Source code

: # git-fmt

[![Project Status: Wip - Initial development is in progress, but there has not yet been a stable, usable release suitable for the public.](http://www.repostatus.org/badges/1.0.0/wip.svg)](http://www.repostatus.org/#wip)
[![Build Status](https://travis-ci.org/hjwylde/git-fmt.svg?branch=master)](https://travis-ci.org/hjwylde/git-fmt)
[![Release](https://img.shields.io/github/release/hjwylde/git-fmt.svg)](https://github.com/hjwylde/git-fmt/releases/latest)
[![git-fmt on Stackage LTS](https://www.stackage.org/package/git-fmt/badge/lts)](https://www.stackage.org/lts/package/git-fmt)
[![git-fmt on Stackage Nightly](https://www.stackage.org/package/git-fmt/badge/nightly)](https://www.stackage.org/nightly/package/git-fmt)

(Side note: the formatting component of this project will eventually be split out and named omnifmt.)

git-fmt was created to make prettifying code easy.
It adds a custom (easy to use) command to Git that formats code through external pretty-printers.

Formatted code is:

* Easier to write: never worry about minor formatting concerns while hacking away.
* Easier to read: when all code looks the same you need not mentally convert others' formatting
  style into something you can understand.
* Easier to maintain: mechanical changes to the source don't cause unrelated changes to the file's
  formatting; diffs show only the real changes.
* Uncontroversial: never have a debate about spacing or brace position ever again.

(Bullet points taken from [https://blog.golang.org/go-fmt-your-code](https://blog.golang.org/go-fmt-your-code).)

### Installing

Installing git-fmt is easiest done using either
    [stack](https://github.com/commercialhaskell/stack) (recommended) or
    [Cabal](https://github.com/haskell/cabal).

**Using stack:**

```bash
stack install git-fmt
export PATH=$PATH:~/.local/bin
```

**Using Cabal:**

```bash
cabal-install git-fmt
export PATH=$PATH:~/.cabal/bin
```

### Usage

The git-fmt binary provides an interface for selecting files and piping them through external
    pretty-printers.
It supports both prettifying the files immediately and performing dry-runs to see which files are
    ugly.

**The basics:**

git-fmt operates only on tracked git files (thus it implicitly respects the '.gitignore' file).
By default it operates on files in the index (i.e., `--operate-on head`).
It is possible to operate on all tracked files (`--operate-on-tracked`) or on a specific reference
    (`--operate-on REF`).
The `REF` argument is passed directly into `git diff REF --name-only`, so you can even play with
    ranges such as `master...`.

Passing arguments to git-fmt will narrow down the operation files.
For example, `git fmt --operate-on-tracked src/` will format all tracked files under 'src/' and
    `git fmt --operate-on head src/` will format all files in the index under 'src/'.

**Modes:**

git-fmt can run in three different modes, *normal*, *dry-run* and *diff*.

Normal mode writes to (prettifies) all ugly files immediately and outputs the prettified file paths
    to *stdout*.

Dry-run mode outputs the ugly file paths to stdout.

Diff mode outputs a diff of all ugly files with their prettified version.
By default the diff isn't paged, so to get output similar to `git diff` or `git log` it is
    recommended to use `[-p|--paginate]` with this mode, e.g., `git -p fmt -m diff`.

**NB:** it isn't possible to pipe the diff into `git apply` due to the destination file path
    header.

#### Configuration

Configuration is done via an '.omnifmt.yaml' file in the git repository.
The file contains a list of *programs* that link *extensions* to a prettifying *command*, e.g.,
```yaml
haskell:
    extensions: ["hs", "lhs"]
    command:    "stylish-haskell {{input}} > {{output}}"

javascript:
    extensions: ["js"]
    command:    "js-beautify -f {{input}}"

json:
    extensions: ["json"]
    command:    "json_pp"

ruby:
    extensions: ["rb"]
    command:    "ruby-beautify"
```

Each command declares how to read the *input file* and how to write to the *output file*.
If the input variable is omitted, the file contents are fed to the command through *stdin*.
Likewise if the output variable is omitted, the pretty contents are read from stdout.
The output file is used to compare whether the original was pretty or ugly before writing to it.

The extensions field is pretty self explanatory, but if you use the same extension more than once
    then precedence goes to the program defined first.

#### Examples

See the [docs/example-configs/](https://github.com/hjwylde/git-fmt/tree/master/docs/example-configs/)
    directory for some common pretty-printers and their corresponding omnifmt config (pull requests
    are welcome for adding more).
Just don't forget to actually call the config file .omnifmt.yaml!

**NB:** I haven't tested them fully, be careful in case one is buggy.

=======

• [WHAT YOU SHOULD DO] Return all of the material precisely as written.

• [RESPONSE TO THIS TASK]
Source code

: # git-fmt

[![Project Status: Wip - Initial development is in progress, but there has not yet been a stable, usable release suitable for the public.](http://www.repostatus.org/badges/1.0.0/wip.svg)](http://www.repostatus.org/#wip)
[![Build Status](https://travis-ci.org/hjwylde/git-fmt.svg?branch=master)](https://travis-ci.org/hjwylde/git-fmt)
[![Release](https://img.shields.io/github/release/hjwylde/git-fmt.svg)](https://github.com/hjwylde/git-fmt/releases/latest)
[![git-fmt on Stackage LTS](https://www.stackage.org/package/git-fmt/badge/lts)](https://www.stackage.org/lts/package/git-fmt)
[![git-fmt on Stackage Nightly](https://www.stackage.org/package/git-fmt/badge/nightly)](https://www.stackage.org/nightly/package/git-fmt)

(Side note: the formatting component of this project will eventually be split out and named omnifmt.)

git-fmt was created to make prettifying code easy.
It adds a custom (easy to use) command to Git that formats code through external pretty-printers.

Formatted code is:

* Easier to write: never worry about minor formatting concerns while hacking away.
* Easier to read: when all code looks the same you need not mentally convert others' formatting
  style into something you can understand.
* Easier to maintain: mechanical changes to the source don't cause unrelated changes to the file's
  formatting; diffs show only the real changes.
* Uncontroversial: never have a debate about spacing or brace position ever again.

(Bullet points taken from [https://blog.golang.org/go-fmt-your-code](https://blog.golang.org/go-fmt-your-code).)

### Installing

Installing git-fmt is easiest done using either
    [stack](https://github.com/commercialhaskell/stack) (recommended) or
    [Cabal](https://github.com/haskell/cabal).

**Using stack:**

```bash
stack install git-fmt
export PATH=$PATH:~/.local/bin
```

**Using Cabal:**

```bash
cabal-install git-fmt
export PATH=$PATH:~/.cabal/bin
```

### Usage

The git-fmt binary provides an interface for selecting files and piping them through external
    pretty-printers.
It supports both prettifying the files immediately and performing dry-runs to see which files are
    ugly.

**The basics:**

git-fmt operates only on tracked git files (thus it implicitly respects the '.gitignore' file).
By default it operates on files in the index (i.e., `--operate-on head`).
It is possible to operate on all tracked files (`--operate-on-tracked`) or on a specific reference
    (`--operate-on REF`).
The `REF` argument is passed directly into `git diff REF --name-only`, so you can even play with
    ranges such as `master...`.

Passing arguments to git-fmt will narrow down the operation files.
For example, `git fmt --operate-on-tracked src/` will format all tracked files under 'src/' and
    `git fmt --operate-on head src/` will format all files in the index under 'src/'.

**Modes:**

git-fmt can run in three different modes, *normal*, *dry-run* and *diff*.

Normal mode writes to (prettifies) all ugly files immediately and outputs the prettified file paths
    to *stdout*.

Dry-run mode outputs the ugly file paths to stdout.

Diff mode outputs a diff of all ugly files with their prettified version.
By default the diff isn't paged, so to get output similar to `git diff` or `git log` it is
    recommended to use `[-p|--paginate]` with this mode, e.g., `git -p fmt -m diff`.

**NB:** it isn't possible to pipe the diff into `git apply` due to the destination file path
    header.

#### Configuration

Configuration is done via an '.omnifmt.yaml' file in the git repository.
The file contains a list of *programs* that link *extensions* to a prettifying *command*, e.g.,
```yaml
haskell:
    extensions: ["hs", "lhs"]
    command:    "stylish-haskell {{input}} > {{output}}"

javascript:
    extensions: ["js"]
    command:    "js-beautify -f {{input}}"

json:
    extensions: ["json"]
    command:    "json_pp"

ruby:
    extensions: ["rb"]
    command:    "ruby-beautify"
```

Each command declares how to read the *input file* and how to write to the *output file*.
If the input variable is omitted, the file contents are fed to the command through *stdin*.
Likewise if the output variable is omitted, the pretty contents are read from stdout.
The output file is used to compare whether the original was pretty or ugly before writing to it.

The extensions field is pretty self explanatory, but if you use the same extension more than once
    then precedence goes to the program defined first.

#### Examples

See the [docs/example-configs/](https://github.com/hjwylde/git-fmt/tree/master/docs/example-configs/)
    directory for some common pretty-printers and their corresponding omnifmt config (pull requests
    are welcome for adding more).
Just don't forget to actually call the config file .omnifmt.yaml!

**NB:** I haven't tested them fully, be careful in case one is buggy.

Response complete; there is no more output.